The timeless freedom teachings of the Buddha are endlessly deep and widely applicable. They support more focus and presence, more empathy and compassion, more patience and dedication. Yet, perhaps at times, we overlook the subtleties in the Buddha’s profound teachings.
The story of the Buddha’s awakening includes a parable anticipating as much. The freshly awakened one is hesitating on the threshold of decades of devoted teaching that will turn the wheel of Dharma, so powerfully we can still explore these liberating insights thousands of years later. A deva (Brahma Sahampati) comes to the Buddha and implores him to teach, for there are some with just a few specks of dust upon their eyes who will otherwise not hear of such freedom. The Buddha sees this to be true. But he was not surprised to find a tough crowd, and we should not be surprised to find ourselves unaware of just how much dust we’re looking through!
I hope your practice is developing creatively, sustaining well-being in your day-to-day relationships. Yet, I also hope you feel inspired to consider what more can be done to unbind subtler dukkha. Due to their endlessness, these teachings can’t be summed up in a pithy quote. But just consider that the Buddha resolved to offer a teaching of profound peace that was not easy to see: a reliable well-being in an unpredictable world beyond the comings and goings of everyday existence; a radical new way of relating to the appearances we habitually take as independent.
Still, we don’t need to abandon the more accessible freedoms we gain through mindful presence. Thankfully, freedom tastes sweet in the beginning, in the middle, and in the end. This is at least one meaning of a teaching that meets us where we are, and leads onward. Let’s follow the Buddha’s compassionate invitation to see where freedom can go.
“Deep is this dependent origination, and deep its appearance.”
– Buddha (DN 15)
The Noble Search | Ariyapariyesana Sutta (MN 26), in which the Buddha recounts his awakening, translated by Bhikku Bodhi
An article by Thānisarro Bhikku: The Meaning of the Buddha’s Awakening
Visit my website for more about the teachings and practices of dependent origination:
Practice Tip: The Power of Posture
Mind and body are in conversation (they dependently arise): how we place our body, and how we breathe during our meditation sessions really changes things. As you start your practice, explore how your posture can give your belly the most space imaginable.

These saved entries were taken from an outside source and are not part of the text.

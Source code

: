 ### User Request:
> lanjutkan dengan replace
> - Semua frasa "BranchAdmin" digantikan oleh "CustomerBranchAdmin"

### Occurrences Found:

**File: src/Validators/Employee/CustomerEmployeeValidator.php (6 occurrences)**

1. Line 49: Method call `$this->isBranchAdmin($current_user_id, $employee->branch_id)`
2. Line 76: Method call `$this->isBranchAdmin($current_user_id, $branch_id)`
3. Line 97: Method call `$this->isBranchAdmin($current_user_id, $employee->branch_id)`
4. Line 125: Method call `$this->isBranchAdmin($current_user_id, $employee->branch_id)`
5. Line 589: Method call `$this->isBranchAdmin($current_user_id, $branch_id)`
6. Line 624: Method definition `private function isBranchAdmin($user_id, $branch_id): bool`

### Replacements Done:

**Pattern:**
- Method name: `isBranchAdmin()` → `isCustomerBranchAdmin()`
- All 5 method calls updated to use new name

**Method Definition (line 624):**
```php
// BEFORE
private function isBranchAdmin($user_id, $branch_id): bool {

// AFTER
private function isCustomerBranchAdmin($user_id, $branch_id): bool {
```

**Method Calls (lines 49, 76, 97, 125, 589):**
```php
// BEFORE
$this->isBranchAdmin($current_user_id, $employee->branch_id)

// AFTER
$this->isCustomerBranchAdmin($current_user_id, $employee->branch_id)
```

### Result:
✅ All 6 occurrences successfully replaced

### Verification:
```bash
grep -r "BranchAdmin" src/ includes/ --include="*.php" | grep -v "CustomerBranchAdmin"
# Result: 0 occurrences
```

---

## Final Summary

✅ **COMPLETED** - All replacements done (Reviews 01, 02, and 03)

Add cushions under your buttocks until your hips are higher than your knees. See how this brings space to the lower belly to relax and expand.

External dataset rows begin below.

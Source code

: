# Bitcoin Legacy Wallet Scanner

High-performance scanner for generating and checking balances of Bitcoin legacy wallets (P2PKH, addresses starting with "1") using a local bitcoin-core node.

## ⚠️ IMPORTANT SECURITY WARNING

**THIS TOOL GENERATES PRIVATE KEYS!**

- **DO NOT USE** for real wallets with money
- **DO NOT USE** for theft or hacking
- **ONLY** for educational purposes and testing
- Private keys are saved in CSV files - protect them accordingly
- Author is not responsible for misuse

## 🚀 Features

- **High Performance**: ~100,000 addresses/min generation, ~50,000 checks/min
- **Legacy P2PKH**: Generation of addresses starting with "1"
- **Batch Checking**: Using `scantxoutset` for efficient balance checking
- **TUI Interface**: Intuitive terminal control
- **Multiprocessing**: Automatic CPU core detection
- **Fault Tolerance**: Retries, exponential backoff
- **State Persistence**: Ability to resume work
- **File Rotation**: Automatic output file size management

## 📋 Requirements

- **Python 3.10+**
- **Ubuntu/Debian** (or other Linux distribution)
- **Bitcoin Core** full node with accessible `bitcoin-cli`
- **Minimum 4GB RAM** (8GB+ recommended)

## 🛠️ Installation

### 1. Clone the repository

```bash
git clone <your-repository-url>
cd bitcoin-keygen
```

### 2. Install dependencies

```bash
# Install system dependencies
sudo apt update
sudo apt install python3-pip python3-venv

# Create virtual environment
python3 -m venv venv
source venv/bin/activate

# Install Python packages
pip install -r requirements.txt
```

Then take a rolled hand-towel, as you lean slightly forward, pop it under the space that was just revealed at the back of the buttocks. Sit back on it, and see how this can support a straighter back. Extend this by rolling the shoulders up and back, and then relaxing the neck muscles by bringing the head back over the body. Invite awareness through the whole body, softening all the muscles you can without collapsing this noble posture: for example, the face and hands can be completely soft.
Practice mindful breathing, or listening to sounds. When you return from mind-wandering, check if your belly can soften and be more spacious. Notice if this changes anything in your practice. Perhaps more openness in the posture brings a noticeable openness in the mind.